With Nigeria’s oil production consistently failing to meet budget benchmarks and allotted OPEC quotas, the industry’s regulators and operators have come under severe pressure to fix the hostile operating environment that has seen both investors and international contractors move away from the country.

Against the backdrop of the OPEC oil production quota of 1.5 million barrels per day, the latest data from the Nigerian Upstream Petroleum Regulatory Commission, NUPRC, shows that the country has recorded over 3.011 million barrels production shortfall in the first five months of the year, amounting to over $264.97 million (about N400 billion) revenue loss using an average Bonny Light price of $88 per barrel.

Vanguard’s finding also shows that the country’s oil output has dropped to around 1.2 million barrels per day, down from a peak of 2.5 million barrels per day in the early 2000s.
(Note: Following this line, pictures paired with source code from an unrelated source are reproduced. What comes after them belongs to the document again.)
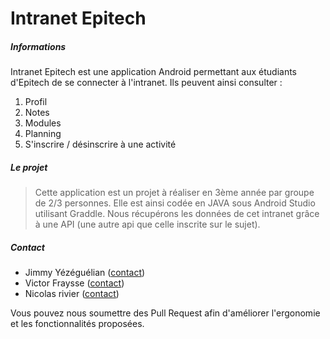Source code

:# Intranet Epitech


##### Informations
Intranet Epitech est une application Android permettant aux étudiants d'Epitech de se connecter à l'intranet.
Ils peuvent ainsi consulter :
 1. Profil
 2. Notes
 3. Modules
 4. Planning
 5. S'inscrire / désinscrire à une activité
 

##### Le projet
> Cette application est un projet à réaliser en 3ème année par groupe de 2/3 personnes. 
> Elle est ainsi codée en JAVA sous Android Studio utilisant Graddle.
> Nous récupérons les données de cet intranet grâce à une API (une autre api que celle inscrite sur le sujet).


##### Contact
 - Jimmy Yézéguélian ([contact](yezegu_j@epitech.eu))
 - Victor Fraysse ([contact](frayss_v@epitech.eu))
 - Nicolas rivier ([contact](rivier_b@epitech.eu))
 
Vous pouvez nous soumettre des Pull Request afin d'améliorer l'ergonomie  et les fonctionnalités proposées.
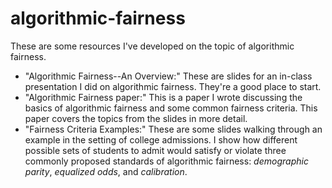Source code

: # algorithmic-fairness
These are some resources I've developed on the topic of algorithmic fairness.

* "Algorithmic Fairness--An Overview:" These are slides for an in-class presentation I did on algorithmic fairness. They're a good place to start.
* "Algorithmic Fairness paper:" This is a paper I wrote discussing the basics of algorithmic fairness and some common fairness criteria. This paper covers the topics from the slides in more detail.
* "Fairness Criteria Examples:" These are some slides walking through an example in the setting of college admissions. I show how different possible sets of students to admit would satisfy or violate three commonly proposed standards of algorithmic fairness: *demographic parity*, *equalized odds*, and *calibration*.
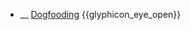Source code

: * __ [Dogfooding]({{baseUrl}}/testing/testingTypes/dogfooding) <trigger for="pop:testing-dogfooding-preview">{{glyphicon_eye_open}}</trigger>

<popover id="pop:testing-dogfooding-preview" title="{{glyphicon_eye_open}} Dogfooding" placement="right">
  <div slot="content">
    <include src=".\preview.md" />
  </div>
</popover>
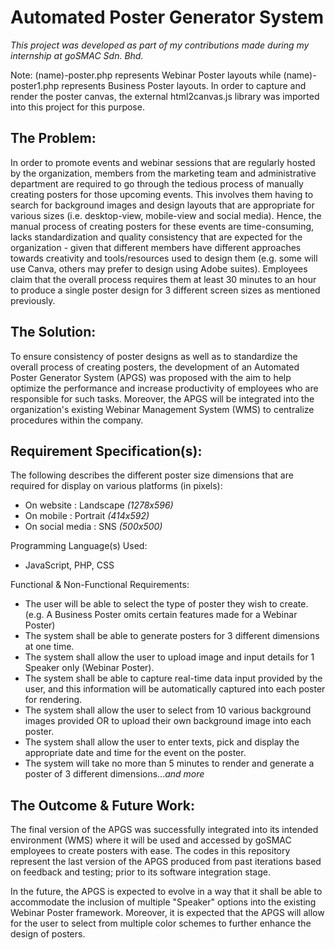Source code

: # Automated Poster Generator System
*This project was developed as part of my contributions made during my internship at goSMAC Sdn. Bhd.*

Note: (name)-poster.php represents Webinar Poster layouts while (name)-poster1.php represents Business Poster layouts. In order to capture and render the poster canvas, the external html2canvas.js library was imported into this project for this purpose.

## The Problem:
In order to promote events and webinar sessions that are regularly hosted by the organization, members from the marketing team and administrative department are required to go through the tedious process of manually creating posters for those upcoming events. This involves them having to search for background images and design layouts that are appropriate for various sizes (i.e. desktop-view, mobile-view and social media).
Hence, the manual process of creating posters for these events are time-consuming, lacks standardization and quality consistency that are expected for the organization - given that different members have different approaches towards creativity and tools/resources used to design them (e.g. some will use Canva, others may prefer to design using Adobe suites). Employees claim that the overall process requires them at least 30 minutes to an hour to produce a single poster design for 3 different screen sizes as mentioned previously.

## The Solution:
To ensure consistency of poster designs as well as to standardize the overall process of creating posters, the development of an Automated Poster Generator System (APGS) was proposed with the aim to help optimize the performance and increase productivity of employees who are responsible for such tasks.
Moreover, the APGS will be integrated into the organization's existing Webinar Management System (WMS) to centralize procedures within the company.

## Requirement Specification(s):
The following describes the different poster size dimensions that are required for display on various platforms (in pixels):
  - On website      : Landscape *(1278x596)*
  - On mobile       : Portrait *(414x592)*
  - On social media : SNS *(500x500)*

Programming Language(s) Used:
  - JavaScript, PHP, CSS

Functional & Non-Functional Requirements:
  - The user will be able to select the type of poster they wish to create. (e.g. A Business Poster omits certain features made for a Webinar Poster)
  - The system shall be able to generate posters for 3 different dimensions at one time.
  - The system shall allow the user to upload image and input details for 1 Speaker only (Webinar Poster).
  - The system shall be able to capture real-time data input provided by the user, and this information will be automatically captured into each poster for rendering.
  - The system shall allow the user to select from 10 various background images provided OR to upload their own background image into each poster.
  - The system shall allow the user to enter texts, pick and display the appropriate date and time for the event on the poster.
  - The system will take no more than 5 minutes to render and generate a poster of 3 different dimensions...*and more*

## The Outcome & Future Work:
The final version of the APGS was successfully integrated into its intended environment (WMS) where it will be used and accessed by goSMAC employees to create posters with ease.
The codes in this repository represent the last version of the APGS produced from past iterations based on feedback and testing; prior to its software integration stage.

In the future, the APGS is expected to evolve in a way that it shall be able to accommodate the inclusion of multiple "Speaker" options into the existing Webinar Poster framework. Moreover, it is expected that the APGS will allow for the user to select from multiple color schemes to further enhance the design of posters.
Industry experts say the circumstances leading to output decline are still much within the system, adding that it might even worsen in the months ahead if nothing drastic is done to arrest the slide.
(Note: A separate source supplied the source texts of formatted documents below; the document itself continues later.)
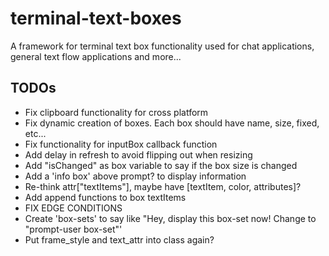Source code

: # terminal-text-boxes
A framework for terminal text box functionality used for chat applications, general text flow applications and more...

## TODOs
- Fix clipboard functionality for cross platform
- Fix dynamic creation of boxes. Each box should have name, size, fixed, etc...
- Fix functionality for inputBox callback function
- Add delay in refresh to avoid flipping out when resizing
- Add "isChanged" as box variable to say if the box size is changed
- Add a 'info box' above prompt? to display information
- Re-think attr["textItems"], maybe have [textItem, color, attributes]?
- Add append functions to box textItems
- FIX EDGE CONDITIONS
- Create 'box-sets' to say like "Hey, display this box-set now! Change to "prompt-user box-set"'
- Put frame_style and text_attr into class again?
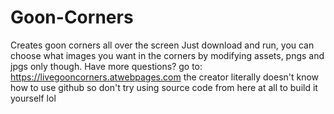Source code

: # Goon-Corners
Creates goon corners all over the screen
Just download and run, you can choose what images you want in the corners by modifying assets, pngs and jpgs only though.
Have more questions? go to: https://livegooncorners.atwebpages.com
the creator literally doesn't know how to use github so don't try using source code from here at all to build it yourself lol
They are projecting that the production shortfall might push the attendant oil revenue shortfall to N1.0 trillion by the end of the year, a situation which would have significantly reduced the government’s budgeted N15.7 trillion revenue for the 2024 fiscal year.

Already, the Federal Government has hinted that it may not achieve its proposed revenue estimate for the fiscal year due to factors, including under-performance of the oil sector.

In its report, titled ‘’Accelerated Stabilisation and Advancement Plan (ASAP)’’, the Finance Ministry stated: “Our ability to achieve the 2024 budgeted revenue step-up of 77.4 per cent from 2023 actual is at risk should oil production remain 27.0 per cent below budget.”

“50 per cent of the annualised YTD (year-to-date) variance suggests a lower-than-budgeted revenue of N15.7 trillion at the current run rate.”